“A black hole is not a vacuum cleaner”



[ad_1]

During a starry night in the southern hemisphere, you can directly see the center of the Milky Way, and that is why you can see many more stars there compared to the northern hemisphere.

For a long time, astronomers suspected that a supermassive black hole lurked there, as many other galaxies had been found to have such black holes in the center. And black holes left clear footprints, especially in young galaxies. Massive black holes in young galaxies are the worst of the black holes.

Hell’s carousel nurtures the hole

Around the holes, a disk of hot gas and dust spins like a carousel from hell and nurtures the black hole. The system generates so much energy that two jets radiate at the “poles” of the black hole, and these jets reveal that there is something extraordinary here.

But the supposed black hole in our own middle-aged galaxy, the Milky Way, appeared to be a much more controlled black hole. So how could one detect it?

Dance of slow death to the event horizon

A black hole is not a vacuum cleaner that quickly sucks up everything in its path. Matter is caught in a slow, deadly dance around the hole, before finally falling over the edge, which is called the event horizon. After that, there is no going back.

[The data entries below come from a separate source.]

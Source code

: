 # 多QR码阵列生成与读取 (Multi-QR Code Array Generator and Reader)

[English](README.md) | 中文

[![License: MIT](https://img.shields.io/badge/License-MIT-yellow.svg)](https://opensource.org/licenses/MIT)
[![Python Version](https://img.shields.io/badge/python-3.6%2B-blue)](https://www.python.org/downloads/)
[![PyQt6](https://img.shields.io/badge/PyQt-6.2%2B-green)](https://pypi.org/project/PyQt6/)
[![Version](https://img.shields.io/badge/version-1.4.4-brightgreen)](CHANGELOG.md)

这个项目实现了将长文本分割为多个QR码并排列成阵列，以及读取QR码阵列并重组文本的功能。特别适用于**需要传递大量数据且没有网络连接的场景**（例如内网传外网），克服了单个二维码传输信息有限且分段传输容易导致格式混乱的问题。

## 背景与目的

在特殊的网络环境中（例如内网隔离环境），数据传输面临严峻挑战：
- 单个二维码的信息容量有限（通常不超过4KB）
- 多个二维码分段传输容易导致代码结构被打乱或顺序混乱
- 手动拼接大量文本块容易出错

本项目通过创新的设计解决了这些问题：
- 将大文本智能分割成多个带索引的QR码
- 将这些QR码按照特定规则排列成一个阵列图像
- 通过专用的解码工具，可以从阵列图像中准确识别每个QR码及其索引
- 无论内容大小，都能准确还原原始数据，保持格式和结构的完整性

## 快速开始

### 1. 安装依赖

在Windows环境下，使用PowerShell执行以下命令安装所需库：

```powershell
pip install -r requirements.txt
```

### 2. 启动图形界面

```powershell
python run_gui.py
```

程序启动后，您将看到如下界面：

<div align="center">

During the 1990s, both Reinhard Genzel and Andrea Ghez made careful observations of stars caught in an elliptical death march toward the black hole. These two stars were so close to the black hole that they circled the Milky Way in just 16 years. (Compare to our own sun, which takes 200 million years to orbit the Milky Way.)

Powerful flash

I did an interview with Reinhard Genzel in 1999 regarding him presenting his observations of the stars around the Milky Way’s black hole. He then said that it is a very unusual event to see a star fall. But when it happens, it doesn’t happen silently. The “Fall of the Star” would generate an enormous energy development, visually in the form of a powerful flash.

Based on the movement patterns of the stars, today’s new Nobel laureates could calculate that there should be a heavy object inside it, which does not emit any light. But something is hiding there and it is heavy. The mass corresponds to four million solar masses in an area as large as our solar system. If it is not a black hole, what is it?

Mathematically friendly

The third winner is Roger Penrose, who receives half the prize for developing mathematics that proves the existence of black holes. He is considered one of the great geniuses of our time and, in fact, many also thought that he should have received the Nobel Prize in Chemistry in 2011. At that time, Daniel Shechtman was rewarded for the discovery of quasicrystals, similar to what is known as a Penrose tile pattern. developed mathematically as early as the 70s.

Many were waiting today for an award for the first image on the distorted event horizon of a black hole. Instead, this year’s physics award went to the discovery that black holes really exist and that a supermassive black hole rules in the middle of our own galaxy.